*** Material to process ***
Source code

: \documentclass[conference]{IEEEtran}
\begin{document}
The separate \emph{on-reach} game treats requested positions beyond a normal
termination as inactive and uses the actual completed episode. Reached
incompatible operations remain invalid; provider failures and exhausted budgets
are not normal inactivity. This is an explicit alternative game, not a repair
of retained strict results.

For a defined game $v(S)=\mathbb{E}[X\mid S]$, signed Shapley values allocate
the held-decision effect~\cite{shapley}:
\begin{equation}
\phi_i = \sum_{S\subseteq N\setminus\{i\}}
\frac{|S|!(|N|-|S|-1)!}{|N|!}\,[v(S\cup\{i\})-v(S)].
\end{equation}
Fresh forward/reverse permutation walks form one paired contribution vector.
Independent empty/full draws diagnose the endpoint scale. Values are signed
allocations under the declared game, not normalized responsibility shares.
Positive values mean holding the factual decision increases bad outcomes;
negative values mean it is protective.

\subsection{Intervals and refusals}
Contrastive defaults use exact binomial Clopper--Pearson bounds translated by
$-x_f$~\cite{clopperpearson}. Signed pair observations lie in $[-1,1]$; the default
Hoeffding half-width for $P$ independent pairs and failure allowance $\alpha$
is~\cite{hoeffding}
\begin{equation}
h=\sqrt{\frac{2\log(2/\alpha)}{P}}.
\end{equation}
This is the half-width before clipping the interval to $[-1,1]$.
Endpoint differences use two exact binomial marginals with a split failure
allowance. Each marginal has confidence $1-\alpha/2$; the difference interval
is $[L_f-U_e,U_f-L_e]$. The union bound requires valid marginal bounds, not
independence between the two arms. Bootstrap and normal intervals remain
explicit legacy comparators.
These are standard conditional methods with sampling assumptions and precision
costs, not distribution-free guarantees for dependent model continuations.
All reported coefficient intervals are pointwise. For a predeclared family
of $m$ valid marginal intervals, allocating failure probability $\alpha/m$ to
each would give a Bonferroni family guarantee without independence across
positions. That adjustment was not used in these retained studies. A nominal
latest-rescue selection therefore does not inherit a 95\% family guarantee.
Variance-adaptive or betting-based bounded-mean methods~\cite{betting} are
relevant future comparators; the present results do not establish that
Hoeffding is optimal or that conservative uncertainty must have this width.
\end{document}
***
*** Material to process ***
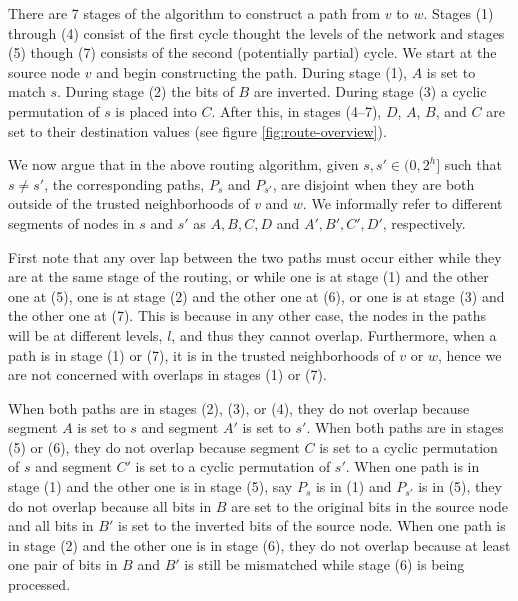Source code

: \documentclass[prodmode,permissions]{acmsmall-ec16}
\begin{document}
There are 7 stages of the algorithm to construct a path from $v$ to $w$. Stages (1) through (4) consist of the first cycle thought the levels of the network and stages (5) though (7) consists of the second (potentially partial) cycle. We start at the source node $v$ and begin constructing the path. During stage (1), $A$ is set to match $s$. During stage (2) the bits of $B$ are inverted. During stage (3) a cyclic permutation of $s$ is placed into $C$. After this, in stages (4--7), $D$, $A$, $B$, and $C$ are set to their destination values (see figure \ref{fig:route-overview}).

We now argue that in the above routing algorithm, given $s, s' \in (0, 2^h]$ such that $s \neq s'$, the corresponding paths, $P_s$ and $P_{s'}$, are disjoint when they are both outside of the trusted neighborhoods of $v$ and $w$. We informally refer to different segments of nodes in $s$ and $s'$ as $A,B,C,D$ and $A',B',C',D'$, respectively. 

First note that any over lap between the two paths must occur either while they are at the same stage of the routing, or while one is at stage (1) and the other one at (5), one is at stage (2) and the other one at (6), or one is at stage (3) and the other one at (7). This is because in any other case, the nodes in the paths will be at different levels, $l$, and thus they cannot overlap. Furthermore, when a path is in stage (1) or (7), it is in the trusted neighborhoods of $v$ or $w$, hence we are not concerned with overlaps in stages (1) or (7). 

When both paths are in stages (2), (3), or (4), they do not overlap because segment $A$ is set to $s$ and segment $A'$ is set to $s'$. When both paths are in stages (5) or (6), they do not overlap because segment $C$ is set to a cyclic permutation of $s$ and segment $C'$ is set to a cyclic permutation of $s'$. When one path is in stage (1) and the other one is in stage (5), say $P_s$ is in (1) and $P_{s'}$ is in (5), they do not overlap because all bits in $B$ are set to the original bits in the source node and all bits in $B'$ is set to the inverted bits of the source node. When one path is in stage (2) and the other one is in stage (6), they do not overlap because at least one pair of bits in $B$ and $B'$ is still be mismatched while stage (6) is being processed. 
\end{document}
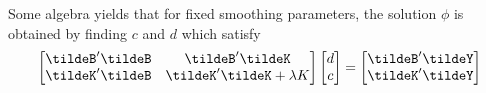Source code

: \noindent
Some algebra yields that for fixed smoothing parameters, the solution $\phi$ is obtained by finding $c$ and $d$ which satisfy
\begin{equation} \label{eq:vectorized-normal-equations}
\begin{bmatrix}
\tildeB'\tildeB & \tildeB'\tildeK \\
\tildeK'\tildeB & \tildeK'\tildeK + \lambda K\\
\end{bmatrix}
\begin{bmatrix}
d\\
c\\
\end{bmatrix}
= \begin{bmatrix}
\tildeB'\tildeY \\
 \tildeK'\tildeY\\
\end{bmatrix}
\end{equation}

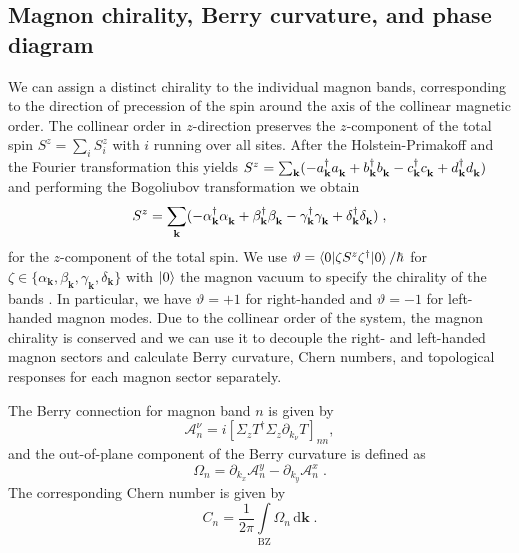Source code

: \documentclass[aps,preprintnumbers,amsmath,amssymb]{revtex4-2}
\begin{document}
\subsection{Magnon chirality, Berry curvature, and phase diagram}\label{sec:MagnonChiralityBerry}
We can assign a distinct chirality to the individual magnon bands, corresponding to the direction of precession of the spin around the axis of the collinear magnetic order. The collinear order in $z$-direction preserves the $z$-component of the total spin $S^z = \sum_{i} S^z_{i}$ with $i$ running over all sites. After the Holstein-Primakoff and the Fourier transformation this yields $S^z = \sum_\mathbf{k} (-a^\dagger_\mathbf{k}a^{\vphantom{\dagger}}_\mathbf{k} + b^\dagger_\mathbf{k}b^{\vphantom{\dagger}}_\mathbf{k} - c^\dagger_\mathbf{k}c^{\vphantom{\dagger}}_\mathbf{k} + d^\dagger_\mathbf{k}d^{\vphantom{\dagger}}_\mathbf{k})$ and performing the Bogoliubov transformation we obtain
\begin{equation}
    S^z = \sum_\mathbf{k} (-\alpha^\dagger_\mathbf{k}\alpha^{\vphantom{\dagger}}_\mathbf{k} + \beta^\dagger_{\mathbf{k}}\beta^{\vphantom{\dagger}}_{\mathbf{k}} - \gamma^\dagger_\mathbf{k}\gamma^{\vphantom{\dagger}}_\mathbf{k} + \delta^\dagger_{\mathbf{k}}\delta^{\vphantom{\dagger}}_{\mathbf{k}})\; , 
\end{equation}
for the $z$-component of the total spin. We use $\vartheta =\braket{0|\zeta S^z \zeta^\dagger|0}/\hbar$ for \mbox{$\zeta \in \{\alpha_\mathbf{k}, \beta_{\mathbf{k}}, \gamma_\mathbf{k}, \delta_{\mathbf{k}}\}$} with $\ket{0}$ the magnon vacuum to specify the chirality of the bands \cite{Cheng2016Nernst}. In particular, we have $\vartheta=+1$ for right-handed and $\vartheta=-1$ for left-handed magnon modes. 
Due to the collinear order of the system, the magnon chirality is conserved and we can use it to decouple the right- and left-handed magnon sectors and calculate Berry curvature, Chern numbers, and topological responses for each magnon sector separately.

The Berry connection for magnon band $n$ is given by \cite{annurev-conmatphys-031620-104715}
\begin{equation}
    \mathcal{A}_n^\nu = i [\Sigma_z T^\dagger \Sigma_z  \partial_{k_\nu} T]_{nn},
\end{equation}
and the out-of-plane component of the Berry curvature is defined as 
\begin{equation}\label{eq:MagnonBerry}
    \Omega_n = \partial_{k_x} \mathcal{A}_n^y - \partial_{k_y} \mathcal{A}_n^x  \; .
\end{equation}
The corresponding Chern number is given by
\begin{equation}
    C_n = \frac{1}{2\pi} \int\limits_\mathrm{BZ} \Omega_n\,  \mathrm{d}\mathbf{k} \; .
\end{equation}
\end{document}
***
*** Material to process ***
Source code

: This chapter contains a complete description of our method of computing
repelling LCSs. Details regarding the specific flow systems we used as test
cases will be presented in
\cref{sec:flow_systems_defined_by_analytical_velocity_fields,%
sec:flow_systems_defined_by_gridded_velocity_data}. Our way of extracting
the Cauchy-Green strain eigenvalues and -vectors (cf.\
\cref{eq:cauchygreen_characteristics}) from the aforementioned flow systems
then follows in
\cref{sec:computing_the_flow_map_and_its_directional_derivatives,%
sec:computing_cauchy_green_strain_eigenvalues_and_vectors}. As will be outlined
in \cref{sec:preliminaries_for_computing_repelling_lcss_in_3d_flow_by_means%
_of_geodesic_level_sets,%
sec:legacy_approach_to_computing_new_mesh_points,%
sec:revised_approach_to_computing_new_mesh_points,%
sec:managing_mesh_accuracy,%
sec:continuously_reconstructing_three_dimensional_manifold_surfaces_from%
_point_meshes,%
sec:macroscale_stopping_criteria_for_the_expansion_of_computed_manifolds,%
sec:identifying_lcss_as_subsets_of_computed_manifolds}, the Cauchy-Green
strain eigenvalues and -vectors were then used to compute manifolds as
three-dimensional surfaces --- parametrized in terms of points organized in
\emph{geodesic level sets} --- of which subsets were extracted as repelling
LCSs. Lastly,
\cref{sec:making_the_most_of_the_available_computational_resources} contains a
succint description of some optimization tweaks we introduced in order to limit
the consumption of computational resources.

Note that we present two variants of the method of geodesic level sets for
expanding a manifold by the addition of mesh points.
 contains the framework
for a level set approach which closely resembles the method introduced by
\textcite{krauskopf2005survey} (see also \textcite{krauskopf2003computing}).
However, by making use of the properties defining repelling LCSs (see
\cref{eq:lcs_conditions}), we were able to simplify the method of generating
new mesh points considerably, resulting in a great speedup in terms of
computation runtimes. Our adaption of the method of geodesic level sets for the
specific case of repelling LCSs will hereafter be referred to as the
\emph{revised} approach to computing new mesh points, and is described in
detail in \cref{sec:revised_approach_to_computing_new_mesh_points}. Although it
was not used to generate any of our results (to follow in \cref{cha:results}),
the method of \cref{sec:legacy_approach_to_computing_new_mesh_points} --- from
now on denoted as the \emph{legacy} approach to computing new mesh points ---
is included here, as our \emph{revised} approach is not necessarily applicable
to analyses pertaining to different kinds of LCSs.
***
[What the task requires] Looking back over the listing, work out how many lines include the string "specific". Write only that number.

[Expected answer] 2